▶ **Dataset extract**:
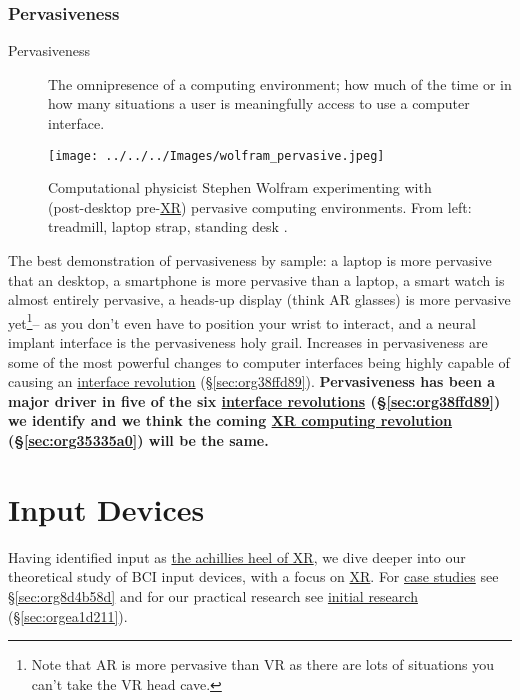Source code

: \documentclass[logo,bsc,singlespacing,parskip]{infthesis}
\begin{document}
\subsection{Pervasiveness}
\label{sec:org7d4794a}
\medskip
\begin{mdframed}
\begin{description}
\item[{Pervasiveness\label{pervasiveness}}] The omnipresence of a computing environment; how much of the time or in how many situations a user is meaningfully access to use a computer interface.
\end{description}
\end{mdframed}

\begin{figure}[H]
\centering
\texttt{[image: ../../../Images/wolfram\_pervasive.jpeg]}
\caption[Stephen Wolfram experimenting with pervasive computing]{Computational physicist Stephen Wolfram experimenting with (post-desktop pre-\hyperref[org53dbe83]{XR}) pervasive computing environments. From left: treadmill, laptop strap, standing desk \autocite{SeekingProductiveLife}.}
\end{figure}

The best demonstration of pervasiveness by sample: a laptop is more pervasive that an desktop, a smartphone is more pervasive than a laptop, a smart watch is almost entirely pervasive, a heads-up display (think AR glasses) is more pervasive yet\footnote{Note that AR is more pervasive than VR as there are lots of situations you can't take the VR head cave.}-- as you don't even have to position your wrist to interact, and a neural implant interface is the pervasiveness holy grail.
Increases in pervasiveness are some of the most powerful changes to computer interfaces being highly capable of causing an \hyperref[sec:org38ffd89]{interface revolution} (\S \ref{sec:org38ffd89}).
\textbf{Pervasiveness has been a major driver in five of the six \hyperref[sec:org38ffd89]{interface revolutions} (\S \ref{sec:org38ffd89}) we identify and we think the coming \hyperref[sec:org35335a0]{XR computing revolution} (\S \ref{sec:org35335a0}) will be the same.}

\chapter{Input Devices}
\label{sec:org833010d}
Having identified input as \hyperref[sec:org5bf0840]{the achillies heel of XR}, we dive deeper into our theoretical study of BCI input devices, with a focus on \hyperref[org53dbe83]{XR}.
For \hyperref[sec:org8d4b58d]{case studies} see \S \ref{sec:org8d4b58d} and for our practical research see \hyperref[sec:orgea1d211]{initial research} (\S \ref{sec:orgea1d211}).
\end{document}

▶ **Exercise prompt**:
Gather each line in these records that contains the string "desktop".

▶ **Solution for this exercise**:
\caption[Stephen Wolfram experimenting with pervasive computing]{Computational physicist Stephen Wolfram experimenting with (post-desktop pre-\hyperref[org53dbe83]{XR}) pervasive computing environments. From left: treadmill, laptop strap, standing desk \autocite{SeekingProductiveLife}.}
The best demonstration of pervasiveness by sample: a laptop is more pervasive that an desktop, a smartphone is more pervasive than a laptop, a smart watch is almost entirely pervasive, a heads-up display (think AR glasses) is more pervasive yet\footnote{Note that AR is more pervasive than VR as there are lots of situations you can't take the VR head cave.}-- as you don't even have to position your wrist to interact, and a neural implant interface is the pervasiveness holy grail.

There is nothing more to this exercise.